IOWA Magazine | 06-07-2024

Historian Highlights Iowa Nurse’s Transformational Role in AIDS Epidemic

3 minute read
UI College of Nursing graduate Barbara Fassbinder was one of the nation’s first health care workers to be infected with HIV through a non-needle stick injury.
ALT PHOTO: DAILY IOWAN UI College of Nursing alum Barb Fassbinder became an advocate for awareness and compassion during the HIV/AIDS crisis of the late 1980s.

As a University of Iowa graduate student in history, Karissa Haugeberg (11PhD) worked in the Iowa Women’s Archives, which houses 1,200 manuscript collections from women across the state.

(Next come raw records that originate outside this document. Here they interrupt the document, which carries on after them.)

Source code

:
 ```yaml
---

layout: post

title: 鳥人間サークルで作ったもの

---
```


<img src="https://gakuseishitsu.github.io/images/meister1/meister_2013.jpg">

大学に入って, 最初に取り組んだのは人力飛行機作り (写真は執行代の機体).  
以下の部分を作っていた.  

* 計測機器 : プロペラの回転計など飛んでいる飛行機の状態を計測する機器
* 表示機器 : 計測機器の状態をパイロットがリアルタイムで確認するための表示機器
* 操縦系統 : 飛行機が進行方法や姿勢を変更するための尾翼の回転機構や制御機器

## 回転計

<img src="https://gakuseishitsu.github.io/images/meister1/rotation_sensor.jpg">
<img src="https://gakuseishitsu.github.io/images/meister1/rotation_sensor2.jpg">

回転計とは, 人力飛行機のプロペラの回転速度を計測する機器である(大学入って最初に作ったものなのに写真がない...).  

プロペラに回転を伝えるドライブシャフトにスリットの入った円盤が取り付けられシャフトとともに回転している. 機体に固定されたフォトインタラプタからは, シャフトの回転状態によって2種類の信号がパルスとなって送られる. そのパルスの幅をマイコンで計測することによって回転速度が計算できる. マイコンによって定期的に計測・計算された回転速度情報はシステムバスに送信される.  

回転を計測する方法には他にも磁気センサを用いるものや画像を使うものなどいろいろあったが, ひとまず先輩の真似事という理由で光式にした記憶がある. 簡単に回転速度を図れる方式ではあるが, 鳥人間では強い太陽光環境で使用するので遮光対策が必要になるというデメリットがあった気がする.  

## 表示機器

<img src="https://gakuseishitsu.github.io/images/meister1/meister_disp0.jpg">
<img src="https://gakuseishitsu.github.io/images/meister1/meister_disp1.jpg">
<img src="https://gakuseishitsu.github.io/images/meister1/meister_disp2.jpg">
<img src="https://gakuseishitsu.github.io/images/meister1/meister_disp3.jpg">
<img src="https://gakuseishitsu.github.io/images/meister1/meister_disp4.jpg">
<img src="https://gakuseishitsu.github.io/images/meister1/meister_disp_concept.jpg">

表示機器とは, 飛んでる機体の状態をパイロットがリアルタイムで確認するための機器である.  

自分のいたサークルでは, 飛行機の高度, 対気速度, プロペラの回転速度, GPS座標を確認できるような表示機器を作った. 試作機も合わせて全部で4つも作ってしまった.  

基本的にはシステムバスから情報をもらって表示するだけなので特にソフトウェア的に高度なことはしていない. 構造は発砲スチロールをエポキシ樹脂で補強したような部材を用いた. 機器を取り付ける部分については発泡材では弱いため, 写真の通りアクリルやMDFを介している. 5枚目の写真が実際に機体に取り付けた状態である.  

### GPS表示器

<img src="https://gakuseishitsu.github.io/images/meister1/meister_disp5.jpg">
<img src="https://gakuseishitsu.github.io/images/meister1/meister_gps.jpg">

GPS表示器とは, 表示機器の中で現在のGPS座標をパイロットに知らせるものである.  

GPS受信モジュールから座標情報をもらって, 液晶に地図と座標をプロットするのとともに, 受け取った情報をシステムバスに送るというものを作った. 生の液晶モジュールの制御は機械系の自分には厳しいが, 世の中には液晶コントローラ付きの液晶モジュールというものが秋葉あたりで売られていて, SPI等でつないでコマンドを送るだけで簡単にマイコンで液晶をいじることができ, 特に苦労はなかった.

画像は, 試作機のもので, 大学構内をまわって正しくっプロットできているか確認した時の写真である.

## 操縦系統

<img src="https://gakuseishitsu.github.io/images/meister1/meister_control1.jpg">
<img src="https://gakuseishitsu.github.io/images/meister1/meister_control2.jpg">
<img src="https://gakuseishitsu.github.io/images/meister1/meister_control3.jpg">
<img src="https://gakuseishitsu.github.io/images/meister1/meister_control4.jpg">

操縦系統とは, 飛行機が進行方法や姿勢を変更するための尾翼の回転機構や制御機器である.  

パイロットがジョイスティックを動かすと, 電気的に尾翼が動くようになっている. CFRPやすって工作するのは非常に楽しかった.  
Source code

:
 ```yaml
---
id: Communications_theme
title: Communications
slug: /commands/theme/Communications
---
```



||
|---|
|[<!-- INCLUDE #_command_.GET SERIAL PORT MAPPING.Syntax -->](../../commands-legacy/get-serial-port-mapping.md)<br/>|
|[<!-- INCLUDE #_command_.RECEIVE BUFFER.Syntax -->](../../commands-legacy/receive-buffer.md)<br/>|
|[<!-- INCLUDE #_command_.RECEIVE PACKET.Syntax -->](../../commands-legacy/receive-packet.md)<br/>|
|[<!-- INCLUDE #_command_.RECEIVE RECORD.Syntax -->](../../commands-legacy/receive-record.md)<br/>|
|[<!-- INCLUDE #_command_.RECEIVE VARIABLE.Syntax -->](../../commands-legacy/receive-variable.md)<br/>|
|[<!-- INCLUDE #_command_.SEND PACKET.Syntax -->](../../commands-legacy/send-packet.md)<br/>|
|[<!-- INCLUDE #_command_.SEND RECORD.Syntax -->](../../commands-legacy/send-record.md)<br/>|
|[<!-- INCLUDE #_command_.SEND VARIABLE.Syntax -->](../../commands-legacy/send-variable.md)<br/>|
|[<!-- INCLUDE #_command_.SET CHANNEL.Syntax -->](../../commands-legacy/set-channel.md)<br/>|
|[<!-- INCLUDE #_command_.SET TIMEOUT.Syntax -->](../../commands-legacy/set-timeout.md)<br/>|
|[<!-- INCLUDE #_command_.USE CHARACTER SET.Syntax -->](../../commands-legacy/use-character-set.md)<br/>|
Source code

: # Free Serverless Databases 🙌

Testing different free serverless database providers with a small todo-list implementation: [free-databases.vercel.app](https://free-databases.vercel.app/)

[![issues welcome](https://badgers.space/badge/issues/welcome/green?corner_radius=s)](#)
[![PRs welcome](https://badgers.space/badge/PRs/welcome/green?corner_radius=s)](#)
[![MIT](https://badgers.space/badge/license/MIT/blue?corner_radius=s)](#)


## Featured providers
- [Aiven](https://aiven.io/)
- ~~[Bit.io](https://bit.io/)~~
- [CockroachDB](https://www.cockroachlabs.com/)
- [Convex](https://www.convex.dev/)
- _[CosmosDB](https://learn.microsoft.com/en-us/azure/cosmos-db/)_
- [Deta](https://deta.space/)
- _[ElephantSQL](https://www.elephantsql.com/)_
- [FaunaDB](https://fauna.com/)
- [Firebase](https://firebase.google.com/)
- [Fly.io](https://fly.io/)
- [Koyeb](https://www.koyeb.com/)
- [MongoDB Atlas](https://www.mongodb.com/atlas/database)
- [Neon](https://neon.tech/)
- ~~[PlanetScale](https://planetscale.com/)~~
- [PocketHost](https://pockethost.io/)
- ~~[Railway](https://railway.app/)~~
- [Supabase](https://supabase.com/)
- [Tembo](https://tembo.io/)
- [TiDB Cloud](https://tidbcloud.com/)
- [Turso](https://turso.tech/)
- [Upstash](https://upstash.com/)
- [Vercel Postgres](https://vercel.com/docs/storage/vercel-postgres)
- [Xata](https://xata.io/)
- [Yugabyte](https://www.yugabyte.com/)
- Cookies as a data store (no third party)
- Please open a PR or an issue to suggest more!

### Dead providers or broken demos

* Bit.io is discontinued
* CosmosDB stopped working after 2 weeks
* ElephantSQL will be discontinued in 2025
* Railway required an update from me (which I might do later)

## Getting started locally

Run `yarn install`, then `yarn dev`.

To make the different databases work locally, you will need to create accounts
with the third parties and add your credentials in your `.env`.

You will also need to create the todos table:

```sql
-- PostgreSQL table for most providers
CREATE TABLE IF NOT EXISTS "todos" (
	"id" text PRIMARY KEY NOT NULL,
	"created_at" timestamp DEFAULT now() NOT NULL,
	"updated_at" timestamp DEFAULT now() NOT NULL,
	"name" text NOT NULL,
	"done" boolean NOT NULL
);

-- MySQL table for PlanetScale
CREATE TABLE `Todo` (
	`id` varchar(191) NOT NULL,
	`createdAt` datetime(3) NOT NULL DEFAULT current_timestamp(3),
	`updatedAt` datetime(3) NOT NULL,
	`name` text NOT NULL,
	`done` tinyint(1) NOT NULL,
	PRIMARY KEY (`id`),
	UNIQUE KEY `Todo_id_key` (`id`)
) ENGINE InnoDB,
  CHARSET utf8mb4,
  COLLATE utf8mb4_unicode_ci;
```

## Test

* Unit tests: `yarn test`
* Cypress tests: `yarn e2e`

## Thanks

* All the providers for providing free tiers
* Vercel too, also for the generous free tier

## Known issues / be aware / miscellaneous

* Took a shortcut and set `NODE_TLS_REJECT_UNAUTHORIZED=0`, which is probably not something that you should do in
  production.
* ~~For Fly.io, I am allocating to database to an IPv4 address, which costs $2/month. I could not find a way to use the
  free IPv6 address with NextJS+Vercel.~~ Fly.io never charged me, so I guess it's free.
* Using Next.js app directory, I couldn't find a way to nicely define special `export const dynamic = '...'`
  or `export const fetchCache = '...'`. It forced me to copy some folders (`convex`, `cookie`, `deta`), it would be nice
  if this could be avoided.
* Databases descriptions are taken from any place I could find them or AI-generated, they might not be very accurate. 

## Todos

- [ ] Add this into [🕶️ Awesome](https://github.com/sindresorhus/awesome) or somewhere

Karissa Haugebarg PHOTO COURTESY KARISSA HAUGEBERG Medical historian Karissa Haugeberg

One collection that caught Haugeberg’s attention was that of Barbara Fassbinder. A graduate of the UI College of Nursing, Fassbinder (75BSN) lived in northeast Iowa and worked as a nurse in nearby Prairie du Chien, Wisconsin. As a straight, white Midwesterner and mother of three children, she was an unexpected but important voice in the HIV/AIDS epidemic of the late 1980s.

During a routine ER procedure in 1986, Fassbinder applied a bare finger to a young man’s wounded arm after a failed attempt to insert a catheter. She didn’t think about how her hands were chapped from gardening, or that she wasn’t wearing gloves, which wasn’t yet standard practice for medical workers outside of the operating room. The man died that night, and an autopsy showed he had AIDS.

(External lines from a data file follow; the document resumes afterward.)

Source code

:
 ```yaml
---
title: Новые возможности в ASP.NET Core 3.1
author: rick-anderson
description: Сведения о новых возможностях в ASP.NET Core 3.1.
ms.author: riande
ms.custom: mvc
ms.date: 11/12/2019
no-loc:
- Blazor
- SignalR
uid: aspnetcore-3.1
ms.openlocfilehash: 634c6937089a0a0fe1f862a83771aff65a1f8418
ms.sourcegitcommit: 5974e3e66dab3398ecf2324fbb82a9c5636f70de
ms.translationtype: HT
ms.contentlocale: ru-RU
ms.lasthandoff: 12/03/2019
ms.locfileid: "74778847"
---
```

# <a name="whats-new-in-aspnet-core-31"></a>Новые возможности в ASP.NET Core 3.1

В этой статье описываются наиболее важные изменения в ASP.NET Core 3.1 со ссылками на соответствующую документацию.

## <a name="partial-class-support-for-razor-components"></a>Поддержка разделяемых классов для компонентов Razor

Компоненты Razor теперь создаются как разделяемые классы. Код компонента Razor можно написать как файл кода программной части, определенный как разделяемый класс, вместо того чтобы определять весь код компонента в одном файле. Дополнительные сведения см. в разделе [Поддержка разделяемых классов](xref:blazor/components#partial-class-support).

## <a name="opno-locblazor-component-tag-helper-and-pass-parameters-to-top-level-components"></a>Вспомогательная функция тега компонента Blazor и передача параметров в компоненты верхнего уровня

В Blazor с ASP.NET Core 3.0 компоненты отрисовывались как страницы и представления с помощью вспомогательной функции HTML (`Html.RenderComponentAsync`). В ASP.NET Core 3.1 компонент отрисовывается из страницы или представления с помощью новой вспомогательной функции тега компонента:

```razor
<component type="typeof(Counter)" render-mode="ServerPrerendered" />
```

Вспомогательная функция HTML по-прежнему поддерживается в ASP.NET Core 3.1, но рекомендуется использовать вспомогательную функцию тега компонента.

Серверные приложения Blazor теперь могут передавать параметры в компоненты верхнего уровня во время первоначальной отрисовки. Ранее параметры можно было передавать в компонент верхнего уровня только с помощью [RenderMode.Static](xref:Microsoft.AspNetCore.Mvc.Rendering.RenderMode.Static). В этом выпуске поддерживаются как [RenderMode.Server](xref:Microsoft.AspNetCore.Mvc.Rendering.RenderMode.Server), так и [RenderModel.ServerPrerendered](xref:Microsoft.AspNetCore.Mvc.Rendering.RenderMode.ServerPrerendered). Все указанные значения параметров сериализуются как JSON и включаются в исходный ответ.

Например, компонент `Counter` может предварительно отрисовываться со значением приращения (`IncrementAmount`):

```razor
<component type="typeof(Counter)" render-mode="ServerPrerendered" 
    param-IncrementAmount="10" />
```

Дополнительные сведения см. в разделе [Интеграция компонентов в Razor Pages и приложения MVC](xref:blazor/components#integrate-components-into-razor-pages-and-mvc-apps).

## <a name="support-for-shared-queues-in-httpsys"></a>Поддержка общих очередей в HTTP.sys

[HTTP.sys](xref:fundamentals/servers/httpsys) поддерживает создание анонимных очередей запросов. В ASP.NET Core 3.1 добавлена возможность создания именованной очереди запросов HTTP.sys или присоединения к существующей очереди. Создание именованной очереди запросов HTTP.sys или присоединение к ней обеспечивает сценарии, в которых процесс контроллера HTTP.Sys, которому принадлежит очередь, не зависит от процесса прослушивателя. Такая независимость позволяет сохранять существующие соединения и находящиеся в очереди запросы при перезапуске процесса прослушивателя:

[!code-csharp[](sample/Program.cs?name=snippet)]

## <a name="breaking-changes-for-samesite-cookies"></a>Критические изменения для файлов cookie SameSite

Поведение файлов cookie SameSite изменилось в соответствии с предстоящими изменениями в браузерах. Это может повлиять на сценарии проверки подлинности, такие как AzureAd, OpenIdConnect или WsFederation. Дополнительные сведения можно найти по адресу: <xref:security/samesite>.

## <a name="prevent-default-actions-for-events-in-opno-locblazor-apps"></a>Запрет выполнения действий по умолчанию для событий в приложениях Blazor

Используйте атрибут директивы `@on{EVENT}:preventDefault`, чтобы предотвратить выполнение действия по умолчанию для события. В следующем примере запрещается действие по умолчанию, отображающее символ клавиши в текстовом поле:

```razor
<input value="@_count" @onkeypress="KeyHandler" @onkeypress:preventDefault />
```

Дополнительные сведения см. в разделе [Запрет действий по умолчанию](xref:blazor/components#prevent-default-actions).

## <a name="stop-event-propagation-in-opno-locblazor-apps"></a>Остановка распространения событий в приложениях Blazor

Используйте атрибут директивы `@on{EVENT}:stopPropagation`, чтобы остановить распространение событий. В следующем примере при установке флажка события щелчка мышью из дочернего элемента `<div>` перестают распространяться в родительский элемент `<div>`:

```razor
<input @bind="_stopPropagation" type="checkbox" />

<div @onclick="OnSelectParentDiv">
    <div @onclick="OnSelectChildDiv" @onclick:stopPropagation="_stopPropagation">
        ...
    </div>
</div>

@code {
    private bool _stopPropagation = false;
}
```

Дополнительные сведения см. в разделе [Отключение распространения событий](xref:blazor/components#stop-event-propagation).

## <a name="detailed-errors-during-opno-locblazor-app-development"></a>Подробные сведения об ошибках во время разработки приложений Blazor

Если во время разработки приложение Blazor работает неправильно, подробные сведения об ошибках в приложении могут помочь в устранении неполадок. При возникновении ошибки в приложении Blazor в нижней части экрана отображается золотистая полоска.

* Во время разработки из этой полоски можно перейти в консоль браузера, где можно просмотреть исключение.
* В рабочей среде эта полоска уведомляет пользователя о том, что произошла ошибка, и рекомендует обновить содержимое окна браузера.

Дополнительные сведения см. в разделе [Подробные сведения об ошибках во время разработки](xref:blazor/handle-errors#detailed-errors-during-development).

A few weeks later when she wasn’t feeling well, Fassbinder visited her doctor who diagnosed her with the flu. Blood tests later revealed she carried antibodies for HIV. It took months for public health officials to trace Fassbinder’s HIV status to her treatment of the man.

Fassbinder became one of the first health care workers in the country to be infected with HIV through a non-needle stick injury. In reporting intended to raise awareness that this kind of transmission was possible, the CDC referred to her as “health care worker No. 1.”

Meanwhile, Haugeberg became an associate professor of history at Tulane University in New Orleans, where she also serves as an adjunct in the School of Medicine. She established herself as a notable medical historian through her first book, which examined how the anti-abortion movement shifted from its Catholic roots to an increasingly evangelical Christian base by the early 1980s.

Fassbinder’s story and the influence she’d have on her profession are the focus of a chapter in Haugeberg’s current book project, Nursing a Revolution: Civil Rights, Feminism, and the American Nursing Profession, 1965-90. The book provides historical context for how nursing responded to major social-political events of the late 20th-century, including HIV/AIDS.

Fearful of the animosity that many people with AIDS experienced at that time, Fassbinder kept her health status private until 1990. At a press conference held at UI Hospitals & Clinics, where she was receiving treatment, she announced her condition. Immediately, says Haugeberg, “Fassbinder became a cause célèbre” appearing on the major morning TV shows and featured in magazines like Good Housekeeping. Prior to her death in 1994, Fassbinder testified before Congress and spoke at countless churches.

How Fassbinder’s faith, rural location, and role as a nurse intersected in transformational ways is central to Haugeberg’s inquiry. “Her decision to sound the alarm against mandatory HIV testing for health care workers, her advocacy in support of universal health insurance, and her efforts to combat homophobia in the heartland marked the remainder of her life,” says Haugeberg.

Haugeberg’s book features other nurses whose lives similarly intersected with social-political movements. Few if any of the people Haugeberg highlights intended to change nursing. But many of them spoke out, challenging their profession to keep pace with a changing world. As Fassbinder said, “In 1986, AIDS was considered to be a disease of the big cities. Small, rural settings such as mine in Wisconsin seemed safe.”

Because of her, people began to think and act differently.